Je dois admettre que la « photographie pure » n’a jamais été ma passion. J’ai toujours utilisé la photographie comme mon moyen d’expression en tant que journaliste d’une agence de presse. Je pouvais passer au témoignage écrit, surtout lorsque les images ne racontaient pas toute l’histoire. J’adorais le grand reportage mais, dans le monde des agences télégraphiques de l’époque, il n’y avait pas la capacité nécessaire pour transmettre et publier de tels travaux. J'ai principalement travaillé en noir et blanc (ce que je préfère, encore aujourd’hui) car les journaux clients d’AP n’imprimaient qu’en noir et blanc. Et lorsqu’ils passèrent à la couleur, je fis de même, ainsi que l'Associated Press.

Puis, à la fin des années 70, on me fit l’offre tentante de succéder au patron de Londres, ce que je pris comme une inversion des rôles : je ne serais plus envoyé à Londres, Paris ou New York pour couvrir des crises, mais ce serait à moi de dépêcher les autres vers les émeutes ou les guerres… La transition du métier de photographe à celui de chef de la photo pour l’Europe, le Moyen-Orient, l’Afrique et les anciennes colonies britanniques fut douloureuse… Cette douleur, je la ressens encore aujourd’hui. Je passais lentement à ma deuxième carrière de directeur photo et de responsable. Pendant quelques années, j’étais le « numéro 2 » à Londres, tout en assurant des missions en tant que photographe, au Moyen-Orient, en Afrique et partout en Europe – mais j’agissais plutôt en « pompier » et ne pouvais traiter en profondeur les sujets complexes, tel que le conflit du Moyen-Orient.

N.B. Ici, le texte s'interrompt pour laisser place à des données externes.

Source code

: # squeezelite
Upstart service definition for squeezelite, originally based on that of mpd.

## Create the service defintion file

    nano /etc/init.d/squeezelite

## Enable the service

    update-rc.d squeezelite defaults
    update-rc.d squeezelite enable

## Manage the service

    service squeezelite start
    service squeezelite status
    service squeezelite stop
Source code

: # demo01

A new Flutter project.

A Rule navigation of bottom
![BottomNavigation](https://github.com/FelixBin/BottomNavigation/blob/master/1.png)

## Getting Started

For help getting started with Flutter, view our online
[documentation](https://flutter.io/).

Je compris rapidement que je ne pourrais gérer à la fois une organisation aussi complexe que la distribution et le fonds photos européen d’AP et prendre le temps d’aller sur le terrain avec les copains. J’ai dû remiser mes appareils photo. Pendant les vingt-cinq années qui suivirent, je participais au douloureux apprentissage des nouvelles technologies développées, à l’origine, par les agences. Les premiers écrans et les premiers claviers, les premières messageries instantanées, les fax, les premiers scanners de pellicule, puis le premier labo numérique qui coûta des millions… Et, chaque année, de plus en plus de gadgets qui précédèrent la transmission instantanée de photos numériques… Il était difficile de produire rapidement un flux continu de photos intéressantes tout en mettant au point les meilleurs outils pour la profession. Il fallait parler technique, argent, négocier avec les syndicats, résoudre les sempiternels problèmes de manque de personnel, d’argent, de matériel. Notre mission principale n’en restait pas moins de fournir à temps les meilleures photos d’actualité.

Peu à peu, en vieillissant, je me suis éloigné du chaos journalier que j’avais tant aimé. J’ai pris ma retraite en 2004, me préparant à une nouvelle carrière de « dilettante photographe ». En mai 2005, à Hanoï, une rupture d’anévrisme m'a laissé paraplégique, confiné dans un fauteuil roulant. J’espère que, depuis ce nouveau poste d’observation, je pourrai continuer à explorer le monde et à assister à l’émergence d’un photojournalisme fort, issu des changements perpétuels du monde du reportage.